Strong magnetic-field effects are emphasized to be distinctive feature of TTMO with the octahedral-centered transition metals: ordering t_2g–orbitals, magnetic field additionally favours to double exchange via the strong spin-orbital interaction of t_2g and e_g electrons. Thus, it is natural to suppose that the new TTMO universality class emerges an unknown collective behaviour^1,2,3,4,8. Heisenberg double Hamiltonian²³ would be useful to take into account lattice distortions during the magnetic transition. In this model, the orbital and spin momenta turn out closely related; and then, varying the spin structure, magnetic field changes the orbital one and so double-exchange interaction.
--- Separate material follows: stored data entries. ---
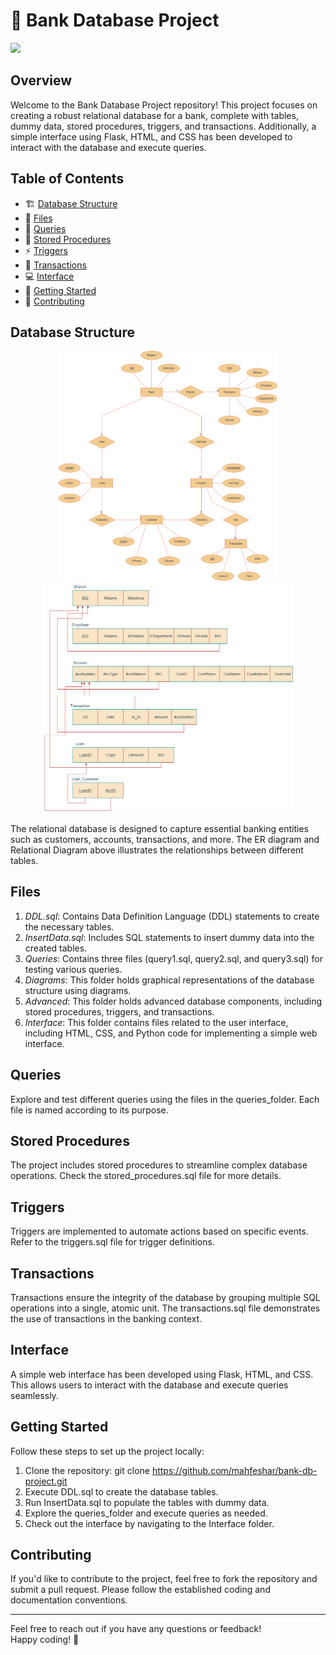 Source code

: # 🏦 Bank Database Project

<img src="https://media.istockphoto.com/photos/carved-stone-bank-sign-above-a-door-picture-id476244284?k=6&m=476244284&s=612x612&w=0&h=XEbQ54I2MCmQ6sSJkobXW8Ax1mCD_jeEwXvgLDc0l6o=">

## Overview

Welcome to the Bank Database Project repository! This project focuses on creating a robust relational database for a bank, complete with tables, dummy data, stored procedures, triggers, and transactions. Additionally, a simple interface using Flask, HTML, and CSS has been developed to interact with the database and execute queries.

## Table of Contents

- 🏗 [Database Structure](#database-structure)
- 📁 [Files](#files)
- 📝 [Queries](#queries)
- 🔄 [Stored Procedures](#stored-procedures)
- ⚡ [Triggers](#triggers)
- 💼 [Transactions](#transactions)
- 💻 [Interface](#interface)
- 🚀 [Getting Started](#getting-started)
- 🤝 [Contributing](#contributing)

## Database Structure

<p align="center">
  <img src="https://github.com/mahfeshar/Bank-DB-project/blob/main/Diagrams/er_bank.png" width="350" alt="ER Diagram">
  <img src="https://github.com/mahfeshar/Bank-DB-project/blob/main/Diagrams/Relational.png" width="400" alt="Relational">
</p>

The relational database is designed to capture essential banking entities such as customers, accounts, transactions, and more. The ER diagram and Relational Diagram above illustrates the relationships between different tables.

## Files

1. *DDL.sql*: Contains Data Definition Language (DDL) statements to create the necessary tables.
2. *InsertData.sql*: Includes SQL statements to insert dummy data into the created tables.
3. *Queries*: Contains three files (query1.sql, query2.sql, and query3.sql) for testing various queries.
4. *Diagrams*: This folder holds graphical representations of the database structure using diagrams.
5. *Advanced*: This folder holds advanced database components, including stored procedures, triggers, and transactions.
6. *Interface*: This folder contains files related to the user interface, including HTML, CSS, and Python code for implementing a simple web interface.

## Queries

Explore and test different queries using the files in the queries_folder. Each file is named according to its purpose.

## Stored Procedures

The project includes stored procedures to streamline complex database operations. Check the stored_procedures.sql file for more details.

## Triggers

Triggers are implemented to automate actions based on specific events. Refer to the triggers.sql file for trigger definitions.

## Transactions

Transactions ensure the integrity of the database by grouping multiple SQL operations into a single, atomic unit. The transactions.sql file demonstrates the use of transactions in the banking context.

## Interface

A simple web interface has been developed using Flask, HTML, and CSS. This allows users to interact with the database and execute queries seamlessly.


## Getting Started

Follow these steps to set up the project locally:

1. Clone the repository: git clone https://github.com/mahfeshar/bank-db-project.git
2. Execute DDL.sql to create the database tables.
3. Run InsertData.sql to populate the tables with dummy data.
4. Explore the queries_folder and execute queries as needed.
5. Check out the interface by navigating to the Interface folder.

## Contributing

If you'd like to contribute to the project, feel free to fork the repository and submit a pull request. Please follow the established coding and documentation conventions.

---

Feel free to reach out if you have any questions or feedback! Happy coding! 🚀
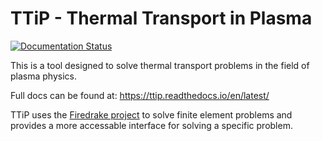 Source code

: # TTiP - Thermal Transport in Plasma

[![Documentation Status](https://readthedocs.org/projects/ttip/badge/?version=latest)](https://ttip.readthedocs.io/en/latest/?badge=latest)

This is a tool designed to solve thermal transport problems in the field of plasma physics.

Full docs can be found at: https://ttip.readthedocs.io/en/latest/

TTiP uses the [Firedrake project](https://www.firedrakeproject.org/) to solve finite element problems and provides a more accessable interface for solving a specific problem.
As the result of that, the response of the spin system to magnetic field becomes nonlinear and metamagnetism arises. The interconnection of spins and Jahn-Teller phonons is supposed to account for the inhomogeneities and metamagnetism in the paramagnetic state, resulted in the nonlinear T_C-dependence. Metamagnetic features above T_C in Sm_0.55Sr_0.45MnO₃ are consistent with the colossal magnetostriction as well as the strong magnetostriction in Jahn-Teller crystals is responsible for their unusual metamagnetism. Moreover, the Heisenberg double model²³ predicts a tricritical point on the magnetic field – temperature phase diagram.

Some TTMO reveal unconventional criticality and even new universality classes if their magnetic order depends upon a lattice or orbital ordering²⁴, hysteresis and tricritical point often observed. Earlier we showed²¹ that the droplet of a nascent phase, a fluctuation of a diameter ξ, can appear if the changing of a temperature inside its volume \(\frac{4}{3}\)πξ³ is more of the hysteresis width ΔT_C = \({T}_{C}^{f-p}-{T}_{C}^{p-f}\). Let us continue the analysis²¹ to deduce a relation between ΔT_C and ξ. Because of colossal striction, a nascent paramagnetic droplet (such a case takes place just below T_C) must work against the elastic force - the surface tension on the spherical boundary of the area S = πξ² with the ferromagnetic. According to Hooke’s law, the droplet to grow up from its radius r = ξ/2 to r + dr develops the force F = π(E_fm − E_pm)ξdξ (E_fm and E_pm are the Young moduli in the ferromagnetic and the paramagnetic). Then, the energy \(U=\int Fd\xi =\pi ({E}_{{\rm{fm}}}-{E}_{{\rm{pm}}})\int {\xi }^{2}d\xi =\tfrac{\pi }{3}({E}_{{\rm{fm}}}-{E}_{{\rm{pm}}}){\xi }^{3}\), consumed to create the droplet, induces the hysteresis \(\Delta {T}_{{\rm{C}}}=\tfrac{\pi }{3}({E}_{{\rm{fm}}}-{E}_{{\rm{pm}}}){\xi }^{3}/{k}_{{\rm{B}}}\). This expression at the zero-field \(\Delta {T}_{C}={T}_{C}^{f-p}({\rm{Z}}{\rm{F}}{\rm{H}})-{T}_{C}^{p-f}({\rm{Z}}{\rm{F}}{\rm{C}})\) = 15.3 K and E_fm and E_pm from ref. ²⁵ gives ξ = 8.7 Å in a good agreement with ξ yielded from the heat capacity²¹ and small-angle neutron scattering^22,26. Thus, Coulomb distortions accompanied with colossal striction can restrict ξ and so critical behavior.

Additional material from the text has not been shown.